青色申告を行う場合、先ほども触れたように、事前に「所得税の青色申告承認申請書」を提出する必要があります。この申請は、青色申告を適用したい年の3月15日までに行わなければなりません。
年金・健康保険の切り替え手続き
個人事業主になる際、社会保険の手続きも自分自身で行わなければなりません。まずは厚生年金から国民年金への切り替えです。会社員は厚生年金に加入しますが、フリーランスになると国民年金に切り替える必要があります。退職後2週間以内に、住んでいる市区町村役場または年金事務所の窓口で国民年金への切り替え手続きを行いましょう。
健康保険の切り替えも必要です。会社員時代には社会保険に加入していましたが、個人事業主になると、国民健康保険に切り替えなければなりません。年金と同様、退職後2週間以内に、窓口で国民健康保険への加入手続きをします。

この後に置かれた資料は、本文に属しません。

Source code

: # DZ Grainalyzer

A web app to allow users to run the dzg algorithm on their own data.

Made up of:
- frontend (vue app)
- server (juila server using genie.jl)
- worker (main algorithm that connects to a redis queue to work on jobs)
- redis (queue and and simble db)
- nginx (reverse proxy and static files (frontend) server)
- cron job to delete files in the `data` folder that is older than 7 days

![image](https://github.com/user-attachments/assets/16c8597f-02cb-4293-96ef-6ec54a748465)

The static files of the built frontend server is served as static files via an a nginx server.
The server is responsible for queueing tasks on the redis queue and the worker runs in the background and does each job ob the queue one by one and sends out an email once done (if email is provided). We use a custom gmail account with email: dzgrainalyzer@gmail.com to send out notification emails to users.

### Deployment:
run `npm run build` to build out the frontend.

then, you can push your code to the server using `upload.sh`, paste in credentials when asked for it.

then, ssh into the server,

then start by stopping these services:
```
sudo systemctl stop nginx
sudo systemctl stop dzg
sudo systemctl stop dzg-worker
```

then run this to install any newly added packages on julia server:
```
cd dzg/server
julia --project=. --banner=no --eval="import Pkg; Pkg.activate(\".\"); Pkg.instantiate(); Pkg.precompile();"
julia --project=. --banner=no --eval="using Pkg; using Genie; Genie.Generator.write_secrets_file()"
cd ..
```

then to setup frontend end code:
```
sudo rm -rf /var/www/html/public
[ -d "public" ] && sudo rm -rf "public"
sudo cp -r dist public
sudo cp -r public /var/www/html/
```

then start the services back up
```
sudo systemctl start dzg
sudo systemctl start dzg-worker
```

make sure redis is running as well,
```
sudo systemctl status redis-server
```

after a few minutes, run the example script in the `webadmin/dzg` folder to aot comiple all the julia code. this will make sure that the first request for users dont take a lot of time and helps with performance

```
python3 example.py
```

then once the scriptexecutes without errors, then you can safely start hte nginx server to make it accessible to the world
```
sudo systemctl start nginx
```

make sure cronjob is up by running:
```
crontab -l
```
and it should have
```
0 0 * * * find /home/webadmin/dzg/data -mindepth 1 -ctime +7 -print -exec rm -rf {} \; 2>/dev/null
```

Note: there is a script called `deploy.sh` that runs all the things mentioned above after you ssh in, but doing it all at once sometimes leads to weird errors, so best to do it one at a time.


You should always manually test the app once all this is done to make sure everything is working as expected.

なお、公的年金と健康保険は手続き上まとめて扱われるのが一般的で、特別な事情がない限り年金・健康保険の手続きは同じ窓口で行うことが可能です。
まとめ
個人事業主は、税務署に個人事業主の開業届を提出し、事業を営んでいる人を指します。会社員として業務委託の仕事をしているものの、開業届を提出していない場合は、基本的に個人事業主には該当しません。
いずれ独立を考えている場合は、副業をこなしつつ案件を進める方法に慣れていくのがおすすめです。案件をより効率的に探したい場合は、フリーランスエージェントを積極的に活用しましょう。